Companies associated with Shemesian, renowned for his dab hand in parcelling up global exploration prospects that he sells to listed companies for swags of shares and a royalty, are about to add to an already substantial stake in the company, from what Insider can unravel of the public documents.
The latest round of share issues is designed to pay off a $500,000-plus liability on the Metal Bank balance sheet from its buying 80 per cent of Spinifex Ridge East last year.
Shareholders voted on Friday to give the issues the go-ahead, although the resolutions were secondary to the main deal that they had to approve - which was buying the Queensland coal leases in private company Scott Creek Coal from Rhodes scholar and Carabella Resources director Michael Addison. Metal Bank is to be renamed Scott Creek once all the shares are awarded. Chairman Vince Fayad told Insider yesterday that Australian Securities and Investments Commission records are running a little behind, and that there are 30 shareholders other than Addison, but ASIC is still processing the filings.

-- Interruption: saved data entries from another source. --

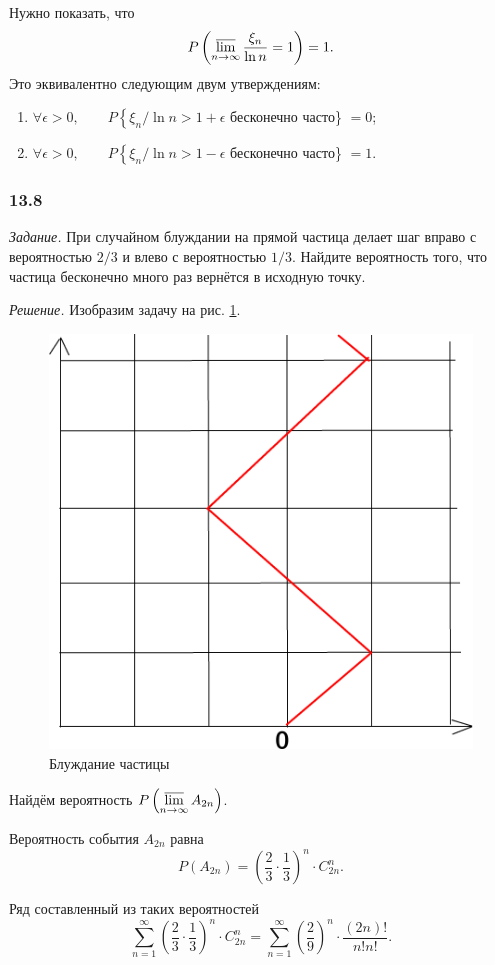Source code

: Нужно показать, что
$$P \left( \varlimsup \limits_{n \to \infty } \frac{ \xi_n}{ \ln n} = 1 \right) =
1.$$
Это эквивалентно следующим двум утверждениям:
\begin{enumerate}
\item $ \forall \epsilon > 0, \qquad P \left\{ \xi_n / \ln n > 1 + \epsilon \right.$ бесконечно часто\} $= 0$;
\item $ \forall \epsilon > 0, \qquad P \left\{ \xi_n / \ln n > 1 - \epsilon \right.$ бесконечно часто\} $= 1$.
\end{enumerate}

\subsubsection*{13.8}

\textit{Задание.} При случайном блуждании на прямой частица делает шаг вправо с вероятностью $2/3$ и влево с вероятностью $1/3$.
Найдите вероятность того, что частица бесконечно много раз вернётся в исходную точку.

\textit{Решение.} Изобразим задачу на рис. \ref{fig:138}.

\begin{figure}[h!]
  \centering
  \includegraphics[width=.4\textwidth]{./pictures/13_8.png}
  \caption{Блуждание частицы}
  \label{fig:138}
\end{figure}

Найдём вероятность $P \left( \varlimsup \limits_{n \to \infty } A_{2n} \right) $.

Вероятность события $A_{2n}$ равна
$$P \left( A_{2n} \right) =
\left( \frac{2}{3} \cdot \frac{1}{3} \right)^n \cdot C_{2n}^n.$$

Ряд составленный из таких вероятностей
$$ \sum \limits_{n=1}^{ \infty } \left( \frac{2}{3} \cdot \frac{1}{3} \right)^n \cdot C_{2n}^n =
\sum \limits_{n=1}^{ \infty } \left( \frac{2}{9} \right)^n \cdot \frac{ \left( 2n \right)!}{n!n!}.$$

Insider also asked Fayad why it was that when Metal Bank first bought into Spinifex Ridge last year, he had declared a conflict and made no recommendation to investors on how to vote - but did not do so for last week's meeting when more shares were being allotted to the same parties. Fayad, who was not specific on what the conflict was, said that given it was aired to shareholders last year, it was felt that this year it was a matter of public record.

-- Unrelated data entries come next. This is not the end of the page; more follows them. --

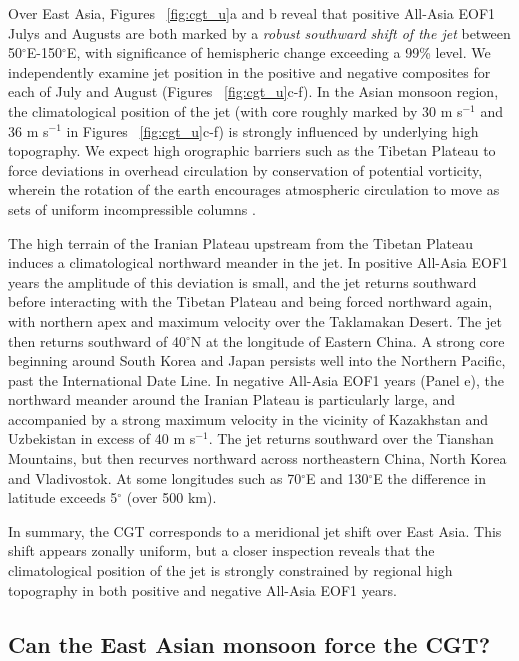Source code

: 	Over East Asia, Figures ~\ref{fig:cgt_u}a and b reveal that positive All-Asia EOF1 Julys and Augusts are both marked by a \textit{robust southward shift of the jet} between 50$^{\circ}$E-150$^{\circ}$E, with significance of hemispheric change exceeding a 99\% level. We independently examine jet position in the positive and negative composites for each of July and August (Figures  ~\ref{fig:cgt_u}c-f). In the Asian monsoon region, the climatological position of the jet (with core roughly marked by 30 m s$^{-1}$ and 36 m s$^{-1}$ in Figures ~\ref{fig:cgt_u}c-f) is strongly influenced by underlying high topography. We expect high orographic barriers such as the Tibetan Plateau to force deviations in overhead circulation by conservation of potential vorticity, wherein the rotation of the earth encourages atmospheric circulation to move as sets of uniform incompressible columns \citep{Holton2004a}.
	
	The high terrain of the Iranian Plateau upstream from the Tibetan Plateau induces a climatological northward meander in the jet. In positive All-Asia EOF1 years the amplitude of this deviation is small, and the jet returns southward before interacting with the Tibetan Plateau and being forced northward again, with northern apex and maximum velocity over the Taklamakan Desert. The jet then returns southward of 40$^{\circ}$N at the longitude of Eastern China. A strong core beginning around South Korea and Japan persists well into the Northern Pacific, past the International Date Line. In negative All-Asia EOF1 years (Panel e), the northward meander around the Iranian Plateau is particularly large, and accompanied by a strong maximum velocity in the vicinity of Kazakhstan and Uzbekistan in excess of 40 m s$^{-1}$. The jet returns southward over the Tianshan Mountains, but then recurves northward across northeastern China, North Korea and Vladivostok. At some longitudes such as 70$^{\circ}$E and 130$^{\circ}$E the difference in latitude exceeds 5$^{\circ}$ (over 500 km).
	
	In summary, the CGT corresponds to a meridional jet shift over East Asia. This shift appears zonally uniform, but a closer inspection reveals that the climatological position of the jet is strongly constrained by regional high topography in both positive and negative All-Asia EOF1 years.
	
\subsection{Can the East Asian monsoon force the CGT?}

In one of those coincidences, the Spinifex Ridge vehicle was incorporated barely a fortnight after Metal Bank's public listing in March. A condition of buying Spinifex in May was that Fayad and Michael Sutherland (who stepped down last Friday) joined the board.
Fayad's former colleague at accounting firm PKF, Gary Holbrook, was nominated as vendor of Spinifex, representing the Australian Royalties Corporation ''as trustee for Australian Pensioners Fund Trust''. Oddly enough, ASIC records also show a company called Australian Pensioners Fund has Wanda Lee Clarke, reported to be Shemesian's partner, as sole shareholder. She and Holbrook are co-directors.

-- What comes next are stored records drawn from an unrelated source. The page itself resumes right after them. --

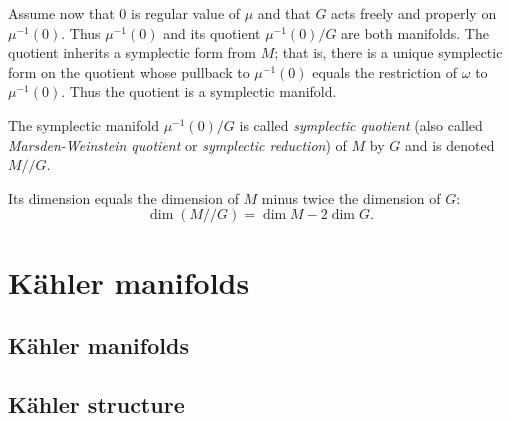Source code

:\documentclass{worksheetclass}
\begin{document}
        Assume now that $0$ is regular value of $\mu$ and that $G$ acts freely and properly on $\mu^{-1}(0)$. Thus $\mu^{-1}(0)$ and its quotient $\mu^{-1}(0)/G$ are both manifolds. The quotient inherits a symplectic form from $M$; that is, there is a unique symplectic form on the quotient whose pullback to $\mu^{-1}(0)$ equals the restriction of $\omega$ to $\mu^{-1}(0)$. Thus the quotient is a symplectic manifold.

        \begin{defn}
            The symplectic manifold $\mu^{-1}(0)/G$ is called \emph{symplectic quotient} (also called \emph{Marsden-Weinstein quotient} or \emph{symplectic reduction}) of $M$ by $G$ and is denoted $M//G$\index{$//$}.
        \end{defn}
        Its dimension equals the dimension of $M$ minus twice the dimension of $G$:
        \begin{equation}
            \dim(M//G)=\dim M-2\dim G.
        \end{equation}

\section{Kähler manifolds}

\subsection{Kähler manifolds}

    \subsection{Kähler structure}
\end{document}
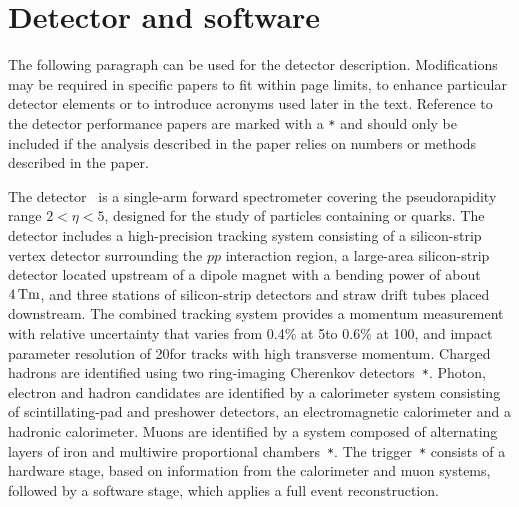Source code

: \section{Detector and software}
\label{sec:Detector}
The following paragraph can be used for the detector
description. Modifications may be required in specific papers to fit
within page limits, to enhance particular detector elements or to
introduce acronyms used later in the text.
Reference to the detector performance papers are marked with a \verb!*!
and should only be included if the analysis described in the paper
relies on numbers or methods described in the paper.

The \lhcb detector~\cite{Alves:2008zz} is a single-arm forward
spectrometer covering the \mbox{pseudorapidity} range $2<\eta <5$,
designed for the study of particles containing \bquark or \cquark
quarks. The detector includes a high-precision tracking system
consisting of a silicon-strip vertex detector surrounding the $pp$
interaction region, a large-area silicon-strip detector located
upstream of a dipole magnet with a bending power of about
$4{\rm\,Tm}$, and three stations of silicon-strip detectors and straw
drift tubes placed downstream.
The combined tracking system provides a momentum measurement with
relative uncertainty that varies from 0.4\% at 5\gevc to 0.6\% at 100\gevc,
and impact parameter resolution of 20\mum for
tracks with high transverse momentum. Charged hadrons are identified
using two ring-imaging Cherenkov detectors~\cite{LHCb-DP-2012-003}\verb!*!. Photon, electron and
hadron candidates are identified by a calorimeter system consisting of
scintillating-pad and preshower detectors, an electromagnetic
calorimeter and a hadronic calorimeter. Muons are identified by a
system composed of alternating layers of iron and multiwire
proportional chambers~\cite{LHCb-DP-2012-002}\verb!*!.
The trigger~\cite{LHCb-DP-2012-004}\verb!*! consists of a
hardware stage, based on information from the calorimeter and muon
systems, followed by a software stage, which applies a full event
reconstruction.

ARC gained notoriety a few years back for emerging from nowhere to receive a $23 million stake in Aztec Mining, and being ostensibly controlled by a Sydney cafe owner, Sam Gabrielian. ASIC records show that the sole shareholder is now Sydney lawyer, Sevag Chalabian, who has also served with Fayad and moved within the Shemesian orbit.
Some 6 million of the 11.4 million additional shares to be issued by Metal Bank for Spinifex are going to ARC's ''consultant'', Europe Resources, although Insider has not been able to trace that company.
As far as Insider can see, about the only fun so far for anyone who invested 20¢ a share in Metal Bank at the beginning of 2011, and is now seeing their stock languishing at 5¢, has been watching it change direction and owners.
DANIEL Grollo's construction company Grocon was clearly not amused by the Construction, Forestry, Mining and Energy Union's industrial tactics on one of his Melbourne building sites last week, and went to court to win an injunction against them.
In an amended claim filed with the Supreme Court of Victoria yesterday, Grocon nominated a series of CFMEU officials it alleged participated in a picket of one site after it declined to employ certain shop stewards as demanded by the union. Apart from some of the better-known CFMEU characters, such as John Setka and Shaun Reardon, Grocon named ''a person known (sic) the plaintiffs only as 'Perky'''. Insider can be grateful that Pinky was not fingered as well.
ALL that glisters is not gold at the moment - it is copper, judging by the performance of exploration tiddlers. As expected, cash-strapped Sabre Resources yesterday began taking advantage of its copper-plated share price, trying to raise $5 million to fund the Namibian prospect that sent its shares soaring to a peak of 36¢ last week.
The offer yesterday was for 19.2 million shares at 26¢ each. Sabre's shares were down at 8.7¢ this month, and had the company tried to raise a similar amount then, it would have added about 60 million shares to its capital base.